SOAP Intermediaries

So far, we have addressed SOAP headers as a means for vertical extensibility within SOAP messages. There is another related notion, however: horizontal extensibility . Vertical extensibility is about the ability to introduce new pieces of information within a SOAP message, and horizontal extensibility is about targeting different parts of the same SOAP message to different recipients. Horizontal extensibility is provided by SOAP intermediaries .

The Need for Intermediaries

SOAP intermediaries are applications that can process parts of a SOAP message as it travels from its origination point to its final destination point (see Figure 3.7). Intermediaries can both accept and forward SOAP messages. Three key use-cases define the need for SOAP intermediaries: crossing trust domains, ensuring scalability, and providing value-added services along the SOAP message path.

Figure 3.7. Intermediaries on the SOAP message path.

graphics/03fig07.gif

Crossing trust domains is a common issue faced while implementing security in distributed systems. Consider the relation between a corporate or departmental network and the Internet. For small organizations, it is likely that the IT department has put most computers on the network within a single trusted security domain. Employees can see their co-workers computers as well as the IT servers and they can freely exchange information between them without the need for separate logons. On the other hand, the corporate network probably treats all computers on the Internet as part of a separate security domain that is not trusted. Before an Internet request reaches the network, it needs to cross from its untrustworthy domain to the trusted domain of the network. Corporate firewalls and virtual private network (VPN) gateways are the Cerberean guards of the gates to the network's riches. Their job is to let some requests cross the trust domain boundary and deny access to others.

Another important need for intermediaries arises because of the scalability requirements of distributed systems. A simplistic view of distributed systems could identify two types of entities: those that request some work to be done (clients) and those that do the work (servers). Clients send messages directly to the servers with which they want to communicate. Servers, in turn, get some work done and respond. In this naïve universe, there is little need for distributed computing infrastructure. Alas, you cannot use this model to build highly scalable distributed systems.

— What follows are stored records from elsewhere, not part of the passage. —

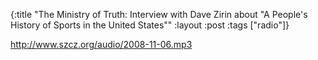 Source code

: {:title "The Ministry of Truth: Interview with Dave Zirin about \"A People's History of Sports in the United States\""
:layout :post
:tags  ["radio"]}

<http://www.szcz.org/audio/2008-11-06.mp3>

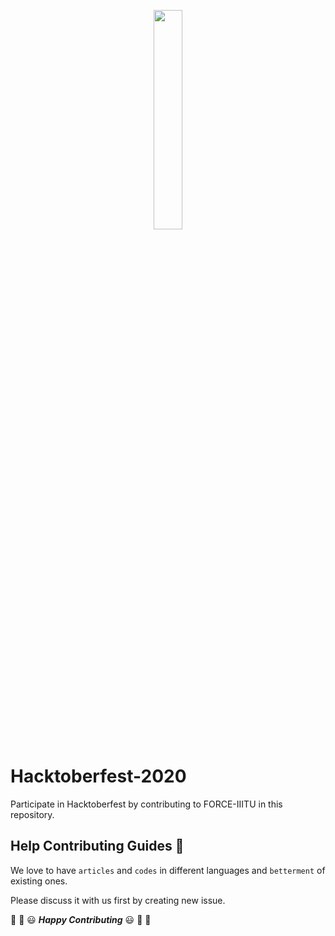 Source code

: 
<p align="center">
    <a href="https://hacktoberfest.digitalocean.com/">
        <img src="https://hacktoberfest.digitalocean.com/assets/HF-full-logo-b05d5eb32b3f3ecc9b2240526104cf4da3187b8b61963dd9042fdc2536e4a76c.svg" width="30%">
    </a>
</p>

# Hacktoberfest-2020
Participate in Hacktoberfest by contributing to FORCE-IIITU in this repository. 

## Help Contributing Guides :crown:

We love to have `articles` and `codes` in different languages and `betterment` of existing ones.

Please discuss it with us first by creating new issue.

:tada: :confetti_ball: :smiley: _**Happy Contributing**_ :smiley: :confetti_ball: :tada:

Take basic e-mail as an example—the service we've grown to depend on so much in the Net era. When someone@company.com sends an e-mail message to myfriend@london.co.uk, it is definitely not the case that their e-mail client locates the mail server london.co.uk and sends the message to it. Instead, the client sends the message to its e-mail server at company.com. Based on the priority of the message and how busy the mail server is, the message will leave either by itself or in a batch of other messages. Messages are often batched to improve performance. It is likely that the message will make a few hops through different nodes on the Internet before it gets to the mail server in London.

The lesson from this example is that highly scalable distributed systems (such as e-mail) require flexible buffering of messages and routing based not only on message parameters such as origin, destination, and priority but also on the state of the system measured by parameters such as the availability and load of its nodes as well as network traffic information. Intermediaries hidden from the eyes of the originators and final recipients of messages perform all this work behind the scenes.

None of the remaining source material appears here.